I headed for La Grande at once, where I worked a short time helping in apple harvest and packing plants. This over, my uncle and I headed for Wallowa County once more, as I was lonesome for the canyons of the count to do some trapping on the Imnaha. This didn't turn out as good as it got 30 below zero before Christmas and since the traps were froze and my cash almost exhausted I headed for Imnaha where another uncle of mine lived.
On 1 January, I started working for Bailey Maxwell, clerking in the store and driving truck. This lasted until spring when I started driving the stage from Enterprise to Imnaha by way of Midway and on day Trail Creek. This lasted until the end of summer and was propositioned to drive through the winter of '20 and '21, this of course was with teams of wagon and sleds, changing teams and having noon meal at Midway. This was quite an experience, which ended when the contract was sold to Bill Simmons for whom I worked for a couple of weeks. I then worked the summer of 1921 as ranch blacksmith for Imnaha Sheep Company until the fall of '21 when I started operating the shop on my own, which lasted until 1 January 1952. This was a big leap into the unknown. There had never been enough work to justify a full time smith for very long, so I did all kinds of work to keep body and soul together; carpentering, stone masonry, plumbing, and other odd jobs which later included garage work. During this time, 1932, I started building the Duckett Sheep Herder Camp Stove (which I still build) to help supplement my income, I shipped these stoves over three states, this being when lots of sheep were being run in the country. Now the demand is for sportsmen mostly.
In 1922 I took a homestead, which I believe to be the last or next to last. Having met Rowena "Roe" Johnson early in my time here, we dated some three years, until I proved up on my homestead, as she had done time on one of her own and didn't relish the thought of doing time on another and it also being questionable if I could support a wife, but in January we decided two could live as cheaply as one, so on 25 January we were married in Enterprise. We returned to Imnaha promising ourselves a honeymoon at a later date.
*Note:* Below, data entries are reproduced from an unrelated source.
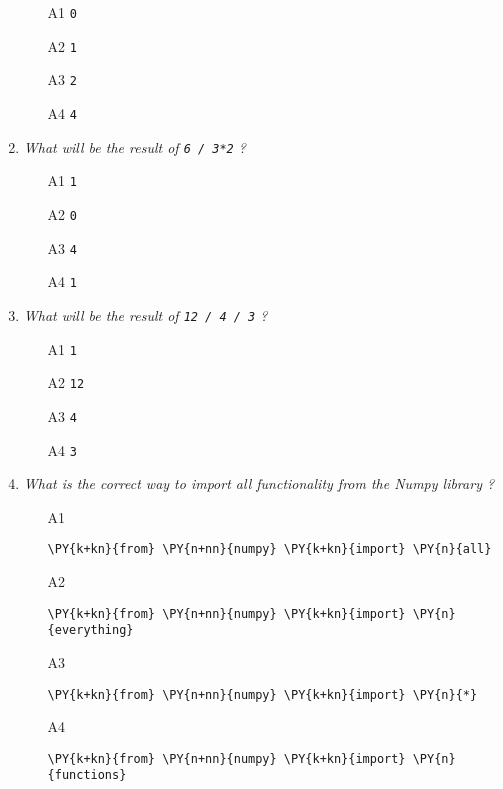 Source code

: \begin{enumerate}
\begin{enumerate}
\item[A1] {\tt 0}
\item[A2] {\tt 1}
\item[A3] {\tt 2}
\item[A4] {\tt 4}
\end{enumerate}

\vspace{6mm}

\item {\em What will be the result of {\tt 6 / 3*2} ?}\\

\begin{enumerate}
\item[A1] {\tt 1}
\item[A2] {\tt 0}
\item[A3] {\tt 4}
\item[A4] {\tt 1}
\end{enumerate}

\vspace{6mm}

\item {\em What will be the result of {\tt 12 / 4 / 3} ?}\\

\begin{enumerate}
\item[A1] {\tt 1}
\item[A2] {\tt 12}
\item[A3] {\tt 4}
\item[A4] {\tt 3}
\end{enumerate}

\vspace{6mm}

\item {\em What is the correct way to import all functionality from the Numpy library ?}\\

\begin{enumerate}
\item[A1] 
\begin{Verbatim}[commandchars=\\\{\}]
\PY{k+kn}{from} \PY{n+nn}{numpy} \PY{k+kn}{import} \PY{n}{all}
\end{Verbatim}
\item[A2] 
\begin{Verbatim}[commandchars=\\\{\}]
\PY{k+kn}{from} \PY{n+nn}{numpy} \PY{k+kn}{import} \PY{n}{everything}
\end{Verbatim}
\item[A3]
\begin{Verbatim}[commandchars=\\\{\}]
\PY{k+kn}{from} \PY{n+nn}{numpy} \PY{k+kn}{import} \PY{n}{*}
\end{Verbatim}
\item[A4] 
\begin{Verbatim}[commandchars=\\\{\}]
\PY{k+kn}{from} \PY{n+nn}{numpy} \PY{k+kn}{import} \PY{n}{functions}
\end{Verbatim}
\end{enumerate}


\end{enumerate}
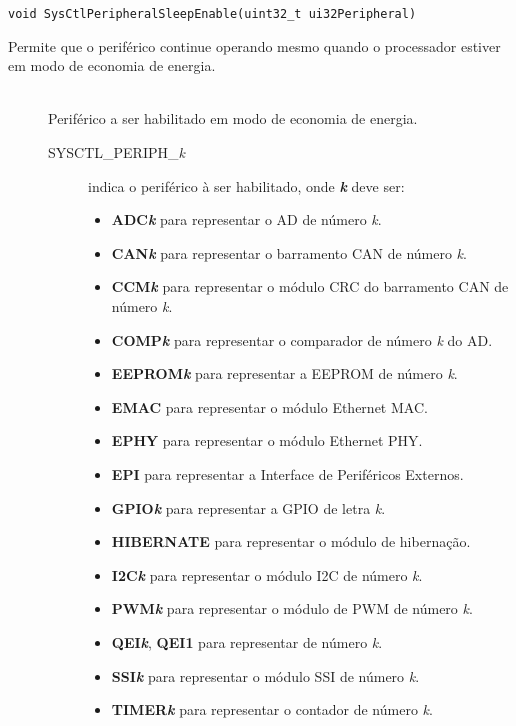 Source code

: \begin{lstlisting}[style=funcao]
	void SysCtlPeripheralSleepEnable(uint32_t ui32Peripheral)
\end{lstlisting}

Permite que o periférico continue operando mesmo quando o processador estiver em modo de economia de energia.

\begin{description}
	\item []\hfill \\
	Periférico a ser habilitado em modo de economia de energia.
	\begin{description}
		\item [SYSCTL\_PERIPH\_\emph{k}] indica o periférico à ser habilitado, onde \textbf{\emph{k}} deve ser:
		\begin{itemize}
			\item \textbf{ADC\emph{k}} para representar o AD de número \emph{k}.
			\item \textbf{CAN\emph{k}} para representar o barramento CAN de número \emph{k}.
			\item \textbf{CCM\emph{k}} para representar o módulo CRC do barramento CAN de número \emph{k}.
			\item \textbf{COMP\emph{k}} para representar o comparador de número \emph{k} do AD.
			\item \textbf{EEPROM\emph{k}} para representar a EEPROM de número \emph{k}.
			\item \textbf{EMAC} para representar o módulo Ethernet MAC.
			\item \textbf{EPHY} para representar o módulo Ethernet PHY.
			\item \textbf{EPI} para representar a Interface de Periféricos Externos.
			\item \textbf{GPIO\emph{k}} para representar a GPIO de letra \emph{k}.
			\item \textbf{HIBERNATE} para representar o módulo de hibernação.
			\item \textbf{I2C\emph{k}} para representar o módulo I2C de número \emph{k}.
			\item \textbf{PWM\emph{k}} para representar o módulo de PWM de número \emph{k}.
			\item \textbf{QEI\emph{k}}, \textbf{QEI1} para representar  de número \emph{k}.
			\item \textbf{SSI\emph{k}} para representar o módulo SSI de número \emph{k}.
			\item \textbf{TIMER\emph{k}} para representar o contador de número \emph{k}.

\end{itemize}
\end{description}
\end{description}
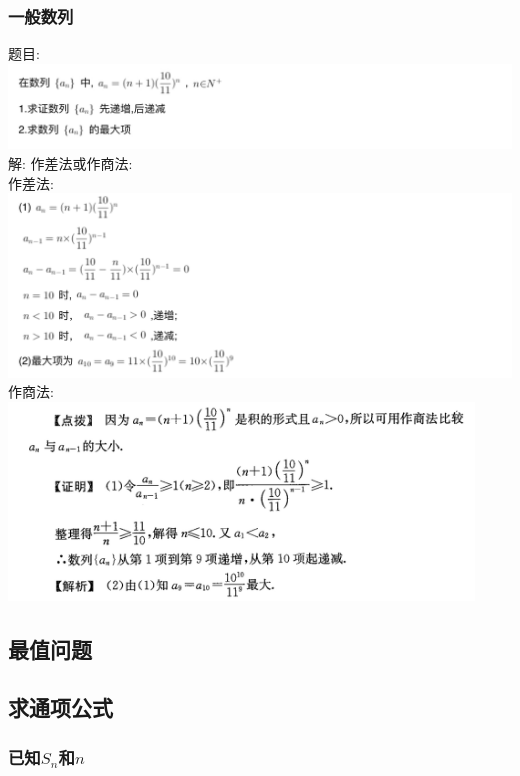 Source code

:\documentclass[hyperref, UTF8,11pt,a4paper]{ctexart} %
\begin{document}
\subsubsection{一般数列}
{\color{red}  题目: } \\
\includegraphics[width=500pt]  {pic/shulie/yibandandiaoxingtimu.jpg} \\
解: {\color{blue}  作差法或作商法: }\\
作差法: \\
\includegraphics[width=500pt]  {pic/shulie/yibandandiaoxingdaan1.jpg} \\
作商法: \\
\includegraphics[width=350pt]  {pic/shulie/yibandandiaoxingdaan2.jpg} \\


\subsection{最值问题}
\subsection{求通项公式}
\subsubsection{已知$S_{n}$和$n$}
\end{document}
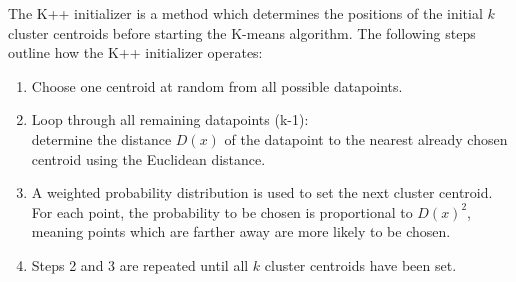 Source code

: The K++ initializer is a method which determines the positions of the initial $k$ cluster centroids before starting the K-means algorithm. The following steps outline how the K++ initializer operates:

\begin{enumerate}
	\item Choose one centroid at random from all possible datapoints.
	\item Loop through all remaining datapoints (k-1):\\
	determine the distance $D(x)$ of the datapoint to the nearest already chosen centroid using the Euclidean distance.
	\item A weighted probability distribution is used to set the next cluster centroid. For each point, the probability to be chosen is proportional to $D(x)^2$, meaning points which are farther away are more likely to be chosen.
	\item Steps 2 and 3 are repeated until all $k$ cluster centroids have been set.
	
\end{enumerate}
Rowena Johnson, the youngest of four children of Jack and Florence Findley Johnson. Jack Johnson, the first white settler on the Imnaha and Florence Findley Johnson the oldest child of Alexander and Jane Findley, early pioneers in Wallowa County. Rowena "Roe" never took an active part in the business but did an important part in making a living, being a fine cook and feeding many customers over the years as there was no public eating places on Imnaha.
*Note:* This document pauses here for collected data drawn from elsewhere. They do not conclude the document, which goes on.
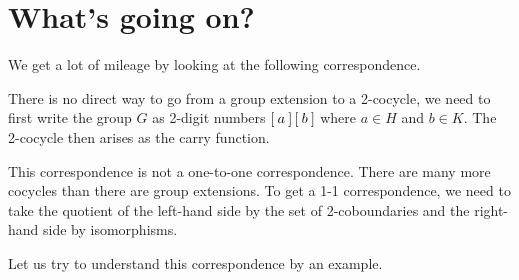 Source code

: \section{What's going on?}
We get a lot of mileage by looking at the following correspondence.
\begin{mdframed}
\end{mdframed}
There is no direct way to go from a group extension to a 2-cocycle, we need to first write the group $G$ as 2-digit numbers $\left[\: a \:\right]\left[\: b \:\right]$ where $a \in H$ and $b \in K$.
The 2-cocycle then arises as the carry function.

This correspondence is not a one-to-one correspondence. There are many more cocycles than there are group extensions.
To get a 1-1 correspondence, we need to take the quotient of the left-hand side by the set of 2-coboundaries and the right-hand side by isomorphisms.
\begin{mdframed}
\end{mdframed}
Let us try to understand this correspondence by an example.











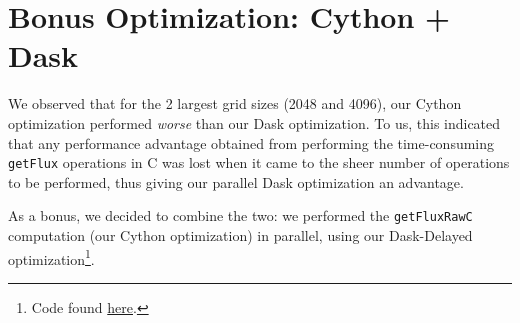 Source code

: \documentclass[a4paper,10pt]{article}
\begin{document}
\section{Bonus Optimization: Cython + Dask}
We observed that for the 2 largest grid sizes (2048 and 4096), our Cython optimization performed \emph{worse} than our Dask optimization.
To us, this indicated that any performance advantage obtained from performing the time-consuming \verb|getFlux| operations in C was lost when it came to the sheer number of operations to be performed, thus giving our parallel Dask optimization an advantage.

As a bonus, we decided to combine the two: we performed the \verb|getFluxRawC| computation (our Cython optimization) in parallel, using our Dask-Delayed optimization\footnote{Code found \href{https://github.com/paulmyr/DD2358-HPC25/blob/master/10_project_rishi_paul/code/cython/finitevolume_cython_dask.py\#L305}{here}.}.
\end{document}
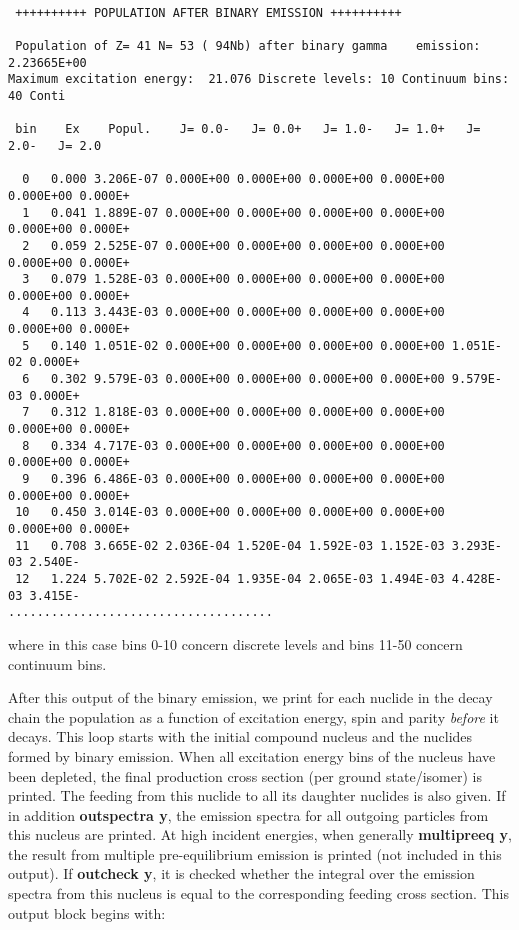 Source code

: \begin{samplecase}
{\small \begin{verbatim}

 ++++++++++ POPULATION AFTER BINARY EMISSION ++++++++++

 Population of Z= 41 N= 53 ( 94Nb) after binary gamma    emission: 2.23665E+00
Maximum excitation energy:  21.076 Discrete levels: 10 Continuum bins: 40 Conti
 
 bin    Ex    Popul.    J= 0.0-   J= 0.0+   J= 1.0-   J= 1.0+   J= 2.0-   J= 2.0

  0   0.000 3.206E-07 0.000E+00 0.000E+00 0.000E+00 0.000E+00 0.000E+00 0.000E+
  1   0.041 1.889E-07 0.000E+00 0.000E+00 0.000E+00 0.000E+00 0.000E+00 0.000E+
  2   0.059 2.525E-07 0.000E+00 0.000E+00 0.000E+00 0.000E+00 0.000E+00 0.000E+
  3   0.079 1.528E-03 0.000E+00 0.000E+00 0.000E+00 0.000E+00 0.000E+00 0.000E+
  4   0.113 3.443E-03 0.000E+00 0.000E+00 0.000E+00 0.000E+00 0.000E+00 0.000E+
  5   0.140 1.051E-02 0.000E+00 0.000E+00 0.000E+00 0.000E+00 1.051E-02 0.000E+
  6   0.302 9.579E-03 0.000E+00 0.000E+00 0.000E+00 0.000E+00 9.579E-03 0.000E+
  7   0.312 1.818E-03 0.000E+00 0.000E+00 0.000E+00 0.000E+00 0.000E+00 0.000E+
  8   0.334 4.717E-03 0.000E+00 0.000E+00 0.000E+00 0.000E+00 0.000E+00 0.000E+
  9   0.396 6.486E-03 0.000E+00 0.000E+00 0.000E+00 0.000E+00 0.000E+00 0.000E+
 10   0.450 3.014E-03 0.000E+00 0.000E+00 0.000E+00 0.000E+00 0.000E+00 0.000E+
 11   0.708 3.665E-02 2.036E-04 1.520E-04 1.592E-03 1.152E-03 3.293E-03 2.540E-
 12   1.224 5.702E-02 2.592E-04 1.935E-04 2.065E-03 1.494E-03 4.428E-03 3.415E-
.....................................
\end{verbatim} } \renewcommand{\baselinestretch}{1.07}\small\normalsize
\noindent
where in this case bins 0-10 concern discrete levels and bins 11-50 concern 
continuum bins.

After this output of the binary emission, we print
for each nuclide in the decay chain the population as a function of 
excitation energy, spin and parity {\em before} it decays. This loop starts 
with the initial compound nucleus and the nuclides formed by binary emission. 
When all excitation energy bins of the nucleus have been depleted, the final
production cross section (per ground state/isomer) is printed. The feeding from 
this nuclide to all its daughter nuclides is also given. If in addition 
{\bf outspectra y}, the emission spectra for all outgoing particles from this 
nucleus are printed. At high incident energies, when generally 
{\bf multipreeq y}, the result from multiple pre-equilibrium emission is 
printed (not included in this output). If {\bf outcheck y}, it is checked 
whether the integral over the 
emission spectra from this nucleus is equal to the corresponding feeding cross 
section. This output block begins with:


\end{samplecase}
Our family consisted of two sons; Jack Myron, born 4 February 1926 and Leland Vance, born 30 July 1931. After selling our business in 1952, which at this time consisted of a sizable stock of hardware and a filing station, we moved to the ranch where Rowena was born (having purchased the hairs part of the ranch in 1944) where she became a full time partner in making a living.
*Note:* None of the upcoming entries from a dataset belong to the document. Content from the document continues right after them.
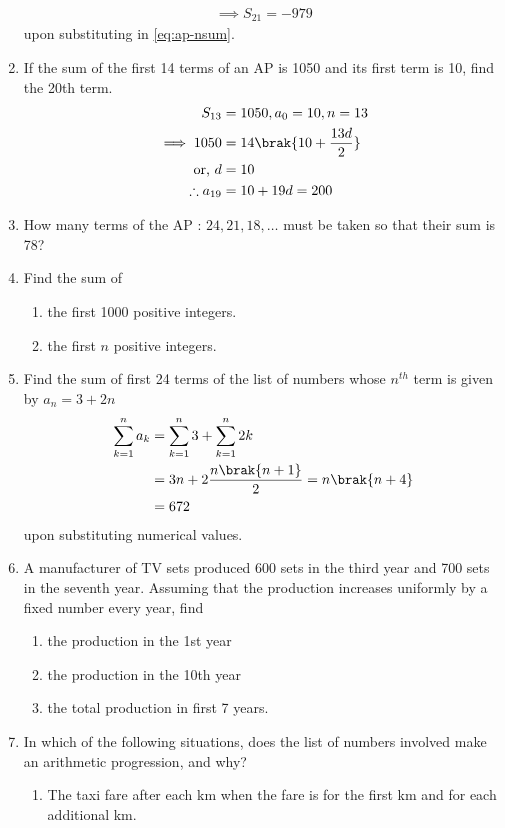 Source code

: \begin{enumerate}[label=\thesubsection.\arabic*, ref=\thesubsection.\theenumi]
\begin{align}
\implies 
	S_{21} = -979
\end{align}
upon substituting in 
	\eqref{eq:ap-nsum}.
\item If the sum of the first 14 terms of an AP is 1050 and its first term is 10,  find the 20th term.
	\\
	\solution
	\begin{align}
		S_{13} &= 1050, a_0 = 10, n = 13
		\\
		\implies 1050 &= 14\brak{10+\frac{13d}{2}}
		\\
		\text{or, } d&= 10
		\\
		\therefore
		a_{19} &= 10+19d = 200
	\end{align}
\item How many terms of the AP : $24,  21,  18,  \dots$ must be taken so that their
sum is 78?
\item Find the sum of 
\begin{enumerate}
\item the first 1000 positive integers.
\item the first $n$ positive integers.
\end{enumerate}
\item Find the sum of first 24 terms of the list of numbers whose $n^{th}$ term is given by $a_n = 3 + 2n$
	\\
	\solution
\begin{align}
	\sum_{k=1}^{n}a_k &= \sum_{k=1}^{n}3 + \sum_{k=1}^{n}2k
	\\
	&=3n + 2\frac{n\brak{n+1}}{2} = n\brak{n+4}
	\\
	&= 672
\end{align}
upon substituting numerical values.
\item A manufacturer of TV sets produced 600 sets in the third year and 700
sets in the seventh year. Assuming that the production increases uniformly by a fixed number every year,  find 
\begin{enumerate}
\item   the production in the 1st year
\item	the production in the 10th year
\item the total production in first 7 years.
\end{enumerate}
\item In which of the following situations,  does the list of numbers involved make an arithmetic progression,  and why?
\begin{enumerate}
\item The taxi fare after each km when the fare is  for the first km and  for each additional km.

\end{enumerate}
\end{enumerate}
We retired from running the ranch in 1961 and built a home across the road from the ranch house. We found as much to do as while ranching. Roe was librarian for many years, as long as her health permitted, where each of us enjoyed the school children, ours having left some time before. Roe made goodies for the children on library days for so many years as well as visiting with older people.
During these years, I managed to become involved in quite a lot of things that could have been though of as being none of my business. I started serving on the election board in 1922, appointed by Dave Reavis, county Clerk, where I have served continuously, having missed one election during this time. I disqualified myself as I was involved in the recall election of judge. I served thirty-five years on the school board, served on zoning/planning commission nine years, as first members appointed to the commission, on solid waste committee as well as other committees during my 62 years on Imnaha.
I have been honored for my activities during this time. Joseph Chamber of Commerce with Testimonial Dinner 13 April 1964, Cowbells Father of Year 1969, Distinguished Service Award by Wallowa County Jaycees in 1971 and 1972, Grand Marshall of Chief Joseph Days Parade. I hesitate to think I am entitled to all these honors, but deeply grateful to the ones responsible for them.
I am sure that I will be remembered by many as one who could have put in more time minding my own business.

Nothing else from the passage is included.